Dataset entries:

-.-.-

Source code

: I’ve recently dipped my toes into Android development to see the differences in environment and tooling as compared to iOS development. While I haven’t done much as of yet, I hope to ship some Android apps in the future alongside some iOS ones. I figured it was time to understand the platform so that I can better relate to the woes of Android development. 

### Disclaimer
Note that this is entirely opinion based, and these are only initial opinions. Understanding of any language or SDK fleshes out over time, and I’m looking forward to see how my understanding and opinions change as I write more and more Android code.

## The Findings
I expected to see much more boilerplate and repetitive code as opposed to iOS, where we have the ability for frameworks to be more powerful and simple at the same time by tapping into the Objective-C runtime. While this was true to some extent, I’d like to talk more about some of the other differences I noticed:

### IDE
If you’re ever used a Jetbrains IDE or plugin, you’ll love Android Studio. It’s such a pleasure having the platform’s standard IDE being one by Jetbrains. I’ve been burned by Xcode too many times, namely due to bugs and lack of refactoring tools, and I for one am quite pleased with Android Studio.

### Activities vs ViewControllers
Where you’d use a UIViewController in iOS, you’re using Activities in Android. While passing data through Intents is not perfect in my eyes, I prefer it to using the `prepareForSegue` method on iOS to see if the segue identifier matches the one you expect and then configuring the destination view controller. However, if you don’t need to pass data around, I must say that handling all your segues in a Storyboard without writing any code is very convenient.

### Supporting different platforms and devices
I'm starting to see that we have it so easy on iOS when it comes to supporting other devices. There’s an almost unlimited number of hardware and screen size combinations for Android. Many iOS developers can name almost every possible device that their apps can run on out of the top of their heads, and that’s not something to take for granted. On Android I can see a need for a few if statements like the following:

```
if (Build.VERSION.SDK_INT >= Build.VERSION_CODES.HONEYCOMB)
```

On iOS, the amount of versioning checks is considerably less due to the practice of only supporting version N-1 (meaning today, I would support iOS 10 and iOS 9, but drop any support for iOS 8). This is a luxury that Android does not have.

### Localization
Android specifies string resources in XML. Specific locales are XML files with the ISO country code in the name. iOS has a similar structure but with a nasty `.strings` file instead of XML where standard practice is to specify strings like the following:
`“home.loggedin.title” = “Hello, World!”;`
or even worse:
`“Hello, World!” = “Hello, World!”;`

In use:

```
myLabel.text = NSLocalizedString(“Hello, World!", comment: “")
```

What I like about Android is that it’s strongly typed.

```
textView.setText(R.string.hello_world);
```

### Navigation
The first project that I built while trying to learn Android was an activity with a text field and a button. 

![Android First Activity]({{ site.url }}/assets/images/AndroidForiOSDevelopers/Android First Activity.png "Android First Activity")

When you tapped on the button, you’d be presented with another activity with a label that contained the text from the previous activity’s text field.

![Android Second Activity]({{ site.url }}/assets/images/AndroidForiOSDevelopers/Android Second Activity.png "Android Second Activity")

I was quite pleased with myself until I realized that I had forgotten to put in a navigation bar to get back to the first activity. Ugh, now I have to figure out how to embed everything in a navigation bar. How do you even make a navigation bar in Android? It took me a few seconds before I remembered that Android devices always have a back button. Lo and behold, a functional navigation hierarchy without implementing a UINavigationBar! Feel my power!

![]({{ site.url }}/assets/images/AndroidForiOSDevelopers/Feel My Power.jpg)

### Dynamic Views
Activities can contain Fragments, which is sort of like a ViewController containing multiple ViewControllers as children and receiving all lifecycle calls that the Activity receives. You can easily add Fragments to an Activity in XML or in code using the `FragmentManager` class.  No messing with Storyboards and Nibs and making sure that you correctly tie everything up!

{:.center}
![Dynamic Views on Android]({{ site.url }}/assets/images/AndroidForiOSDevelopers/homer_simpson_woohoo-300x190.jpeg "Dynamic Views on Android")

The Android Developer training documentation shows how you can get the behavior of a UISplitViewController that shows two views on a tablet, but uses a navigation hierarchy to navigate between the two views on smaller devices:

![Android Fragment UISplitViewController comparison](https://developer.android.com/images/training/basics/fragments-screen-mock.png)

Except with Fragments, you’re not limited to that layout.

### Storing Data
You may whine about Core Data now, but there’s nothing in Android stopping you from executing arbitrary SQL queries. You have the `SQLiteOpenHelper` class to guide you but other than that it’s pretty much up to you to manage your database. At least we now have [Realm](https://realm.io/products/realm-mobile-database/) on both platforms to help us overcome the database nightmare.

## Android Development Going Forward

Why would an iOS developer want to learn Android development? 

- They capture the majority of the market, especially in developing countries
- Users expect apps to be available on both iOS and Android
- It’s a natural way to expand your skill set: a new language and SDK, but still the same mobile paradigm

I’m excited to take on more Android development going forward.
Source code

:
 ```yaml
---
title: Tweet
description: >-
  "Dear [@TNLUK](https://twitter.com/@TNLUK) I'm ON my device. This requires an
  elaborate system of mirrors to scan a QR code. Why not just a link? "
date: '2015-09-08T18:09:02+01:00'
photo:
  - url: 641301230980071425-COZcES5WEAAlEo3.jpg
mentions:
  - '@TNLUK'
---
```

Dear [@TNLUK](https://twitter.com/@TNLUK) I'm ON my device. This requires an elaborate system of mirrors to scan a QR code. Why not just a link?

-.-.-

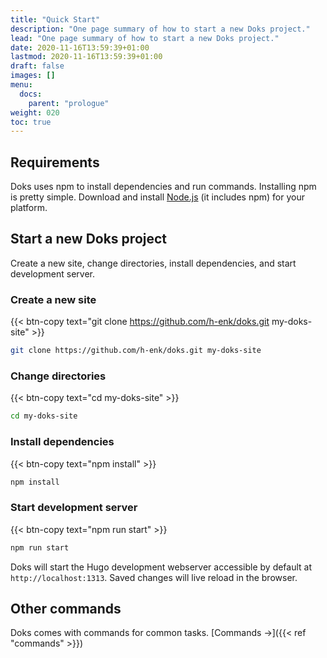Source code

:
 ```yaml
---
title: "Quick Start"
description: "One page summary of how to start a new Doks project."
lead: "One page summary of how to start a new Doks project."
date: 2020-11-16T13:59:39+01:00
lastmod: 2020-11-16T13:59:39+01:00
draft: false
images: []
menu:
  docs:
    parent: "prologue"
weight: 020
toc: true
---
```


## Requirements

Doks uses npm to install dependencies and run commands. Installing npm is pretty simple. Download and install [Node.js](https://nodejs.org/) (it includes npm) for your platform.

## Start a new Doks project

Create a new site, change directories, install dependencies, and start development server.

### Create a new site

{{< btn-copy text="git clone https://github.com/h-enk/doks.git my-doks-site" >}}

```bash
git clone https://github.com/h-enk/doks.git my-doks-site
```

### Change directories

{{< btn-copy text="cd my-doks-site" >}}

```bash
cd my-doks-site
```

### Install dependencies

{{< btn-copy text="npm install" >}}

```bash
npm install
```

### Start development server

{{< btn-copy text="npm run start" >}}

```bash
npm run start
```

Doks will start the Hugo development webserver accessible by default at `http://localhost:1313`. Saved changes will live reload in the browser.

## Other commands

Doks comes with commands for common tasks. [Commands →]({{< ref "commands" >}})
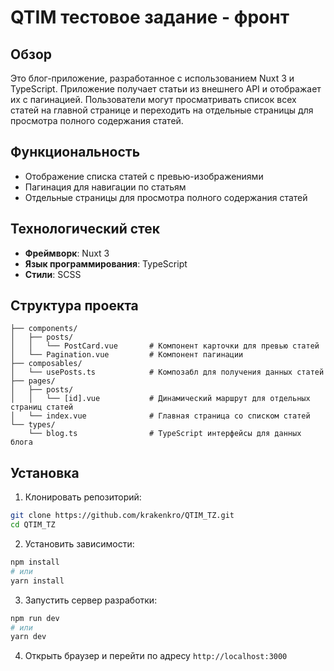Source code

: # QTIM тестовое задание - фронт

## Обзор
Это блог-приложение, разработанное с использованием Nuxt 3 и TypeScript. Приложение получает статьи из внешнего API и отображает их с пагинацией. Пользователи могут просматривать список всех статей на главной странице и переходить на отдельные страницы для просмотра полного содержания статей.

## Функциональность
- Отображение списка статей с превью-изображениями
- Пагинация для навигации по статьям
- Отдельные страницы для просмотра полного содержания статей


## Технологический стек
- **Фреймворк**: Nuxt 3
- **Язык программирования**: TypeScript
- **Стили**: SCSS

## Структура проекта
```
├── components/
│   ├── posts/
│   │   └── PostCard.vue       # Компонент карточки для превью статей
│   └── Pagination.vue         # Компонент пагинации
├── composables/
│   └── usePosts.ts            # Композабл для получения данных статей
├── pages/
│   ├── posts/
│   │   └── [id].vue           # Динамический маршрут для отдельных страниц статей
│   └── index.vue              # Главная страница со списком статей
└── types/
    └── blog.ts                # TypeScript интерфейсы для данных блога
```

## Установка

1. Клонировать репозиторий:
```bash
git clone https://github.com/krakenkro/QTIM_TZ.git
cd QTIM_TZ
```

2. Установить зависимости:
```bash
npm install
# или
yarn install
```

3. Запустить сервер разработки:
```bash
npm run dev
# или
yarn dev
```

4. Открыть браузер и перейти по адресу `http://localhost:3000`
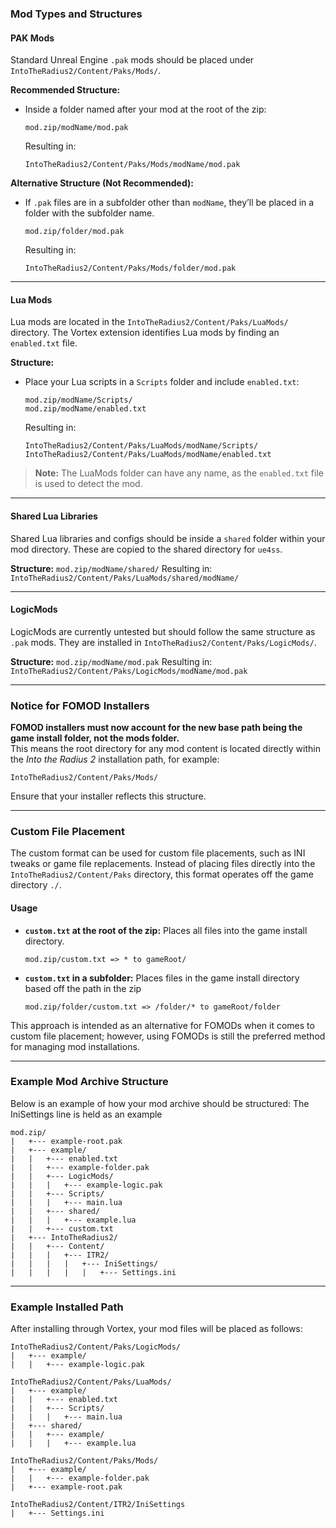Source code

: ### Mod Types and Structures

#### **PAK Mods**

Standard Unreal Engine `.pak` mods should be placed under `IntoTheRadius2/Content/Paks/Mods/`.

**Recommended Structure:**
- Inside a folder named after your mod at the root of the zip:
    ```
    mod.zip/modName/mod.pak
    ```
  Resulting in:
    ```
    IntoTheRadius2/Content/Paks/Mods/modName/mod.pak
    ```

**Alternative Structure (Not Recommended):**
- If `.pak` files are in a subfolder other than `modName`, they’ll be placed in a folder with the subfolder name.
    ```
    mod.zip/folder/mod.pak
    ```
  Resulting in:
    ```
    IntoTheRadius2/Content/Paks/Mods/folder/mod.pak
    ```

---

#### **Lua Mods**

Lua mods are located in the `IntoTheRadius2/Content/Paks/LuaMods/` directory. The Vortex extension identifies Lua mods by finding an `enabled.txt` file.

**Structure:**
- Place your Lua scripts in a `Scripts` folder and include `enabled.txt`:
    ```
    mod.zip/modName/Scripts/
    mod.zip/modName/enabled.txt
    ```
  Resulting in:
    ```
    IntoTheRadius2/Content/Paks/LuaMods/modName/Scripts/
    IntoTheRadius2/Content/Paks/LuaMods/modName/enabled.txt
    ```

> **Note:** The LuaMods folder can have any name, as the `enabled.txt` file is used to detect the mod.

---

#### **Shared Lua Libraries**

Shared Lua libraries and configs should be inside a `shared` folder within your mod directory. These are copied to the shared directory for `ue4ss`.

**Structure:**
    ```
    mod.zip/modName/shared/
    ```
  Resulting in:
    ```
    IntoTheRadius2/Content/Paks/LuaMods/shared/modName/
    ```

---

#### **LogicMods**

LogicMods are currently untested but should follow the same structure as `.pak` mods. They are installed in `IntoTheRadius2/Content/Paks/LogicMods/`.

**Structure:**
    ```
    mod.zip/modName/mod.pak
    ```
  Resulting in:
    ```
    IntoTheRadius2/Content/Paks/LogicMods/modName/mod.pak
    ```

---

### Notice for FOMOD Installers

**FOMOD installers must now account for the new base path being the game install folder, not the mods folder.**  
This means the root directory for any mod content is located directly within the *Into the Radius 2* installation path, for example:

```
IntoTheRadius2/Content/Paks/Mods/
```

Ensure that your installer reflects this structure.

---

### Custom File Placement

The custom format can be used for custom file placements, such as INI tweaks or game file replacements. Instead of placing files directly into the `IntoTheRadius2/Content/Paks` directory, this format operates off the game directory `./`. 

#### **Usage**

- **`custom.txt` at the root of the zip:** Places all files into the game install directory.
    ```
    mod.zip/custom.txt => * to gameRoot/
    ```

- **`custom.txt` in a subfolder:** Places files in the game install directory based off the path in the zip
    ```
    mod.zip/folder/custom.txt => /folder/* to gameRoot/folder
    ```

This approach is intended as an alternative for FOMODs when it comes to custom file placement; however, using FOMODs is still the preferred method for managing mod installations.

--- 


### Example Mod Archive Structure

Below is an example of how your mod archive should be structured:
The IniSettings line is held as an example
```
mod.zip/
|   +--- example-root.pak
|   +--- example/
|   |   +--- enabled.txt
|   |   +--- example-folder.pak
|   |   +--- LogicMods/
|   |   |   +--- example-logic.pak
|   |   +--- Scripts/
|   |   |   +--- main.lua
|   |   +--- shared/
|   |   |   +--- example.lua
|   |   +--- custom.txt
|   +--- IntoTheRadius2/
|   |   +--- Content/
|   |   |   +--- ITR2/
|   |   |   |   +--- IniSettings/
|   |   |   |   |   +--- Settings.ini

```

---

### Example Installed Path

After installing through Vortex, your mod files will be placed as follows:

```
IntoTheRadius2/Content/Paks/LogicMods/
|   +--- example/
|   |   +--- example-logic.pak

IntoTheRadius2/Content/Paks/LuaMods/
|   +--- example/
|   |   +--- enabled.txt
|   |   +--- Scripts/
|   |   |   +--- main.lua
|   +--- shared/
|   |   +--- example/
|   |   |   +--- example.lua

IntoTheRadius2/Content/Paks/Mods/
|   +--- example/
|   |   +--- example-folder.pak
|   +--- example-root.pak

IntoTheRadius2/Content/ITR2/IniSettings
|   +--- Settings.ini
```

-.-.-

Search the entries for the string "differences" and collect each line that has it.

: I’ve recently dipped my toes into Android development to see the differences in environment and tooling as compared to iOS development. While I haven’t done much as of yet, I hope to ship some Android apps in the future alongside some iOS ones. I figured it was time to understand the platform so that I can better relate to the woes of Android development. 
I expected to see much more boilerplate and repetitive code as opposed to iOS, where we have the ability for frameworks to be more powerful and simple at the same time by tapping into the Objective-C runtime. While this was true to some extent, I’d like to talk more about some of the other differences I noticed:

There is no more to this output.